▼
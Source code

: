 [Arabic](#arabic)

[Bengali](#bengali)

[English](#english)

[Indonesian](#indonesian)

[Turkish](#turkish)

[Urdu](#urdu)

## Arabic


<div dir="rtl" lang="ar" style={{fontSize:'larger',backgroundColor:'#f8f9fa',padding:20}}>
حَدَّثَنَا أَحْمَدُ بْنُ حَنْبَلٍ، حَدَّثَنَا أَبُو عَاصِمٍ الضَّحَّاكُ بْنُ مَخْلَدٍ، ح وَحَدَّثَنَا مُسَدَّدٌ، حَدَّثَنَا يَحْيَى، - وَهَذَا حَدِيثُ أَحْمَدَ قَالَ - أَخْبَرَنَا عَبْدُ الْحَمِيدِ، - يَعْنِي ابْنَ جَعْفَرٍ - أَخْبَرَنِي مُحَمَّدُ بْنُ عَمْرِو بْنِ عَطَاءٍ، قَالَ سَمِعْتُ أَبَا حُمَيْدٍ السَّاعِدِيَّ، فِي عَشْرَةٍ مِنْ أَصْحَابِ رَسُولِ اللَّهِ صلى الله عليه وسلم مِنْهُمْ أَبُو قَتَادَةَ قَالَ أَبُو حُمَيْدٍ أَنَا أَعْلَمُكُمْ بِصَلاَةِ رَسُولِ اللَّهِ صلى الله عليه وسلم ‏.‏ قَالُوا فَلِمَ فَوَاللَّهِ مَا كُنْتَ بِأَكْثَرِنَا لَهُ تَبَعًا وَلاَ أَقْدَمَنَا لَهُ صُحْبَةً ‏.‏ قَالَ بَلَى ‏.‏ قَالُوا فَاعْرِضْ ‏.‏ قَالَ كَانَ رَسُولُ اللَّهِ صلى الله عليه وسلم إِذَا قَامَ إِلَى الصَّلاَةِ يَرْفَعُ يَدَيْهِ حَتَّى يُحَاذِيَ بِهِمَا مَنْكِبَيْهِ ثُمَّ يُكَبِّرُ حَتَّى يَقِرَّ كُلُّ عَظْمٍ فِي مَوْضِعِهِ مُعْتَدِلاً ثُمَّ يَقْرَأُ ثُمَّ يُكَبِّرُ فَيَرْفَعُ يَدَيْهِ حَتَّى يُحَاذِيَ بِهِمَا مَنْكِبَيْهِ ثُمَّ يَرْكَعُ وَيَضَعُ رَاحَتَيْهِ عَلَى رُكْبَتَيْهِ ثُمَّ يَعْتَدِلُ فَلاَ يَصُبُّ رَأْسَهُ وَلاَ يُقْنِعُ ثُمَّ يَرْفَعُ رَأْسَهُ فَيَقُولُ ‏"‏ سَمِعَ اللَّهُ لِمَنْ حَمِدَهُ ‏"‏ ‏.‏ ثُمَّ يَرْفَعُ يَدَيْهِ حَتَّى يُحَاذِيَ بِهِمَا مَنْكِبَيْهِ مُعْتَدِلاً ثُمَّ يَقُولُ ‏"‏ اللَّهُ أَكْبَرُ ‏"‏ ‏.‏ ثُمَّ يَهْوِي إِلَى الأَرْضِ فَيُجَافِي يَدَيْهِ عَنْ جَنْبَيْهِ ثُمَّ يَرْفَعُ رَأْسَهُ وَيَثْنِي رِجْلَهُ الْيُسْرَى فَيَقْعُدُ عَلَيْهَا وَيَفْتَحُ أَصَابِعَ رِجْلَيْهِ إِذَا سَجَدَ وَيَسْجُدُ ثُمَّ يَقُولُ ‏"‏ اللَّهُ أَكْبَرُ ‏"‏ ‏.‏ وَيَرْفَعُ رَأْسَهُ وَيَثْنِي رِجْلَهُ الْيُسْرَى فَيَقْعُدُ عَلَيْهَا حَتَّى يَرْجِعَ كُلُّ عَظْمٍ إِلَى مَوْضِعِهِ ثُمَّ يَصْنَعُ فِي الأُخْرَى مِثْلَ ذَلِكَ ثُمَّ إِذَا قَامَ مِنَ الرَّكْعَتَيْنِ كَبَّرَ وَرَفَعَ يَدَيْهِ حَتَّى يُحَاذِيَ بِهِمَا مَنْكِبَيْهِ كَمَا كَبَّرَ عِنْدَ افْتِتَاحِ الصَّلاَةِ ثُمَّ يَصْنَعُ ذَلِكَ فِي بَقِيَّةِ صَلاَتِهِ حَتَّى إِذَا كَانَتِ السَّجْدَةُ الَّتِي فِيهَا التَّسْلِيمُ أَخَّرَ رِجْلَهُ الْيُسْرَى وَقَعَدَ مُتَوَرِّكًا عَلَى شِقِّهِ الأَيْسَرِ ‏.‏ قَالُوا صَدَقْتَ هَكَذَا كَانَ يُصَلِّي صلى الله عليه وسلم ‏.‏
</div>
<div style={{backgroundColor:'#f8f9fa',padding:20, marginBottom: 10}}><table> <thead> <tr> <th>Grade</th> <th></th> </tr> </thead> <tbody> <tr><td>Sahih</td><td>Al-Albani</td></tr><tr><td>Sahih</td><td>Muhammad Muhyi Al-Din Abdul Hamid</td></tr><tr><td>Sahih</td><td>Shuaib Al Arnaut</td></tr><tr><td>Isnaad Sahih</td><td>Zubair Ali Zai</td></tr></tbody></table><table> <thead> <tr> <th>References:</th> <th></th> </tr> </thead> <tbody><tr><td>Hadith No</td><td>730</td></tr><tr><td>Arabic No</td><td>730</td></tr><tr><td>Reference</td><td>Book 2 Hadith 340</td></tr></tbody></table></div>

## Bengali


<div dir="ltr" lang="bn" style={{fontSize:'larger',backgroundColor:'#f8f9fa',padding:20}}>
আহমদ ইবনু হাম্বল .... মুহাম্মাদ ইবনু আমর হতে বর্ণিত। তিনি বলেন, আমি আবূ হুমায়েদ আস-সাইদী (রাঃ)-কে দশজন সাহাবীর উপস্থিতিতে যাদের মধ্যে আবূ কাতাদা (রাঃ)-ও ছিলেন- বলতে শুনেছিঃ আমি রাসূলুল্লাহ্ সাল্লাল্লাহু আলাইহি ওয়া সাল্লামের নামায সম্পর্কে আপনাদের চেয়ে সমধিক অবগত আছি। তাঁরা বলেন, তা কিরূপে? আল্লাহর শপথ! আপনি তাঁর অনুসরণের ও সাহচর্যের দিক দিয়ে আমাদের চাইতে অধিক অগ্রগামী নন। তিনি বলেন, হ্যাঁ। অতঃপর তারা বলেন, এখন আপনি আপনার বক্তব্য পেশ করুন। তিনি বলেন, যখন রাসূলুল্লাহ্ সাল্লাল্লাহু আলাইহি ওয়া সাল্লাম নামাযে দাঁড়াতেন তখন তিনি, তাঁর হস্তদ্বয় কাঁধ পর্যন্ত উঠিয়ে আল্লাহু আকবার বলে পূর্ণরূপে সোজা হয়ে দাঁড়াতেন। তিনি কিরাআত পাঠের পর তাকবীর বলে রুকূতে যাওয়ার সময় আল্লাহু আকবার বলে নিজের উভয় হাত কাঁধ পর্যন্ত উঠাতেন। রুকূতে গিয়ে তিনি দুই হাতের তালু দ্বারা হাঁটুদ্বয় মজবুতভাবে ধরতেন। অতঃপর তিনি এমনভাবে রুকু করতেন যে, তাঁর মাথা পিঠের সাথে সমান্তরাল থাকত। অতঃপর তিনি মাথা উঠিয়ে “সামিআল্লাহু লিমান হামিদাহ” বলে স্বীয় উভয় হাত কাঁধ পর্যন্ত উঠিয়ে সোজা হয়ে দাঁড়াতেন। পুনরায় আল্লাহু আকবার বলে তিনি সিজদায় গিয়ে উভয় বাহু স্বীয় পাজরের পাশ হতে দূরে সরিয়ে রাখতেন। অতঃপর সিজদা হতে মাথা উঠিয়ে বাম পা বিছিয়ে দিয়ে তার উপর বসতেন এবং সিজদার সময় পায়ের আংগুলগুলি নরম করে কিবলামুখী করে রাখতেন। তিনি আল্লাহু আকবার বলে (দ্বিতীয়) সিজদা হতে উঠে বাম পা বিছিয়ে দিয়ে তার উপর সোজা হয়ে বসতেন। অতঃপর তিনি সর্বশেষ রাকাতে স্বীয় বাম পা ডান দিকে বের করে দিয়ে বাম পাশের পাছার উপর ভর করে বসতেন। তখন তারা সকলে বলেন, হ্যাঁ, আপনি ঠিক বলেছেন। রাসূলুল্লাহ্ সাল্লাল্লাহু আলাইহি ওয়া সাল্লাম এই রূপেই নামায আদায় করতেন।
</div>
▲
▼
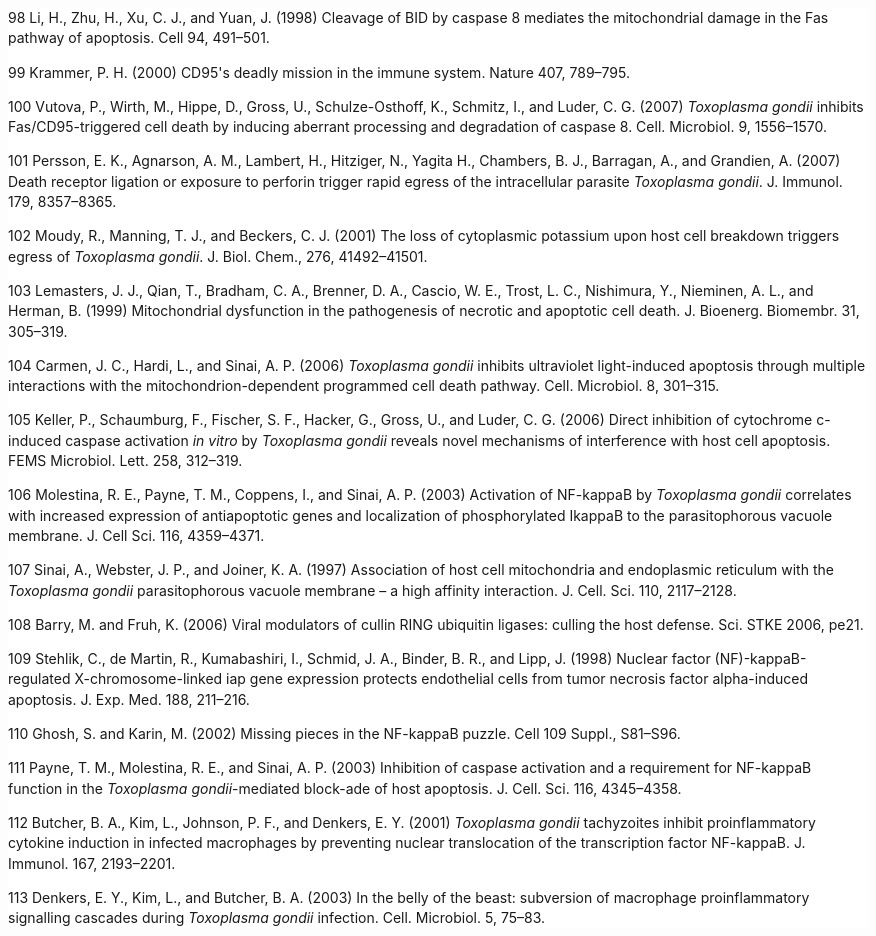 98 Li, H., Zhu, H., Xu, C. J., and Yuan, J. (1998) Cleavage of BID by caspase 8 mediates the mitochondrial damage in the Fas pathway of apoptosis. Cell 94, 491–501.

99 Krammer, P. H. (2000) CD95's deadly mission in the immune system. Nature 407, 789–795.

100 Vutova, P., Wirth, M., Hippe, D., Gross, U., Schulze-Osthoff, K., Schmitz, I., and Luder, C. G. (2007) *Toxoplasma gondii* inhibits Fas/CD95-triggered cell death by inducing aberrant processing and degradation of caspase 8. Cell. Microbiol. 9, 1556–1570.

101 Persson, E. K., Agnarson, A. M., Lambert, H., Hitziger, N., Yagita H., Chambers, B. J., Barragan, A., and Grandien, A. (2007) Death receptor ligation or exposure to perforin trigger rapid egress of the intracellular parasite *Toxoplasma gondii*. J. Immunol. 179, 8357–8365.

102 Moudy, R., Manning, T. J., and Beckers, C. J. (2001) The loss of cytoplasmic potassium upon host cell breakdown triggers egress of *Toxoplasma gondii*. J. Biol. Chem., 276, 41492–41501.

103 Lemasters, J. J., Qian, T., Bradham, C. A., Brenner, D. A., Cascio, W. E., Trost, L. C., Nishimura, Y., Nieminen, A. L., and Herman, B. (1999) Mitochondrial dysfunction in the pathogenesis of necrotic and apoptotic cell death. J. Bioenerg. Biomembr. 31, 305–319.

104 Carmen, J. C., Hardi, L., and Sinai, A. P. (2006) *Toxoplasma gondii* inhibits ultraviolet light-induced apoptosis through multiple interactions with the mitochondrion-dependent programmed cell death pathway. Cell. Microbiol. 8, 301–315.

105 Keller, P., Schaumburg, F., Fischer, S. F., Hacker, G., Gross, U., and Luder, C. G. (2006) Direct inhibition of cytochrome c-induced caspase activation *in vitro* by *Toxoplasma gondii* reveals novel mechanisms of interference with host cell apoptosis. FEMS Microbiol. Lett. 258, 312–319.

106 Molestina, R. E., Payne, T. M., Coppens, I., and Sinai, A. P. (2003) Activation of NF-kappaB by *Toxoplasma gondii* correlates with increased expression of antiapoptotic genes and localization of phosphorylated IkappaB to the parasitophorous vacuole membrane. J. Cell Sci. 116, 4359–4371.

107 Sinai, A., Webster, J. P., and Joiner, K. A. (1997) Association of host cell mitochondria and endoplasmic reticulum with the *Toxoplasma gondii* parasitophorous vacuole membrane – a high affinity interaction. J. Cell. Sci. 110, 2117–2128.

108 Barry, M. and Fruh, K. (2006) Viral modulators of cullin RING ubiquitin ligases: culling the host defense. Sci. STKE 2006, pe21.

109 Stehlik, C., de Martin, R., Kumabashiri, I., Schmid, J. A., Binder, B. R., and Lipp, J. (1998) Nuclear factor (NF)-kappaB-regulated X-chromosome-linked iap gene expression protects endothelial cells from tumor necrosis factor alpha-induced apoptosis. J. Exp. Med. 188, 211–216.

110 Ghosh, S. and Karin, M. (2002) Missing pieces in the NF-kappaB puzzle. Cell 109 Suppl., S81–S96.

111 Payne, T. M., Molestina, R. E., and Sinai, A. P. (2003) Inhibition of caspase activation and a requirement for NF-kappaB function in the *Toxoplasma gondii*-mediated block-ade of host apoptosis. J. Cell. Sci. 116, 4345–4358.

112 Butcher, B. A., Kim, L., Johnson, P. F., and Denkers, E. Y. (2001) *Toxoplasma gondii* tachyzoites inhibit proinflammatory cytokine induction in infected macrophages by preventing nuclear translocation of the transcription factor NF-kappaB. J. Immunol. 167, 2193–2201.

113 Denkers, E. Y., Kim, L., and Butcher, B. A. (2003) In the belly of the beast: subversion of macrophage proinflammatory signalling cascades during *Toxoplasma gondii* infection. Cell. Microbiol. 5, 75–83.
▲
**Task**
The lines sought are those in the data above that include the string "larger"; copy each one.

**Task result**
<div dir="rtl" lang="ar" style={{fontSize:'larger',backgroundColor:'#f8f9fa',padding:20}}>
<div dir="ltr" lang="bn" style={{fontSize:'larger',backgroundColor:'#f8f9fa',padding:20}}>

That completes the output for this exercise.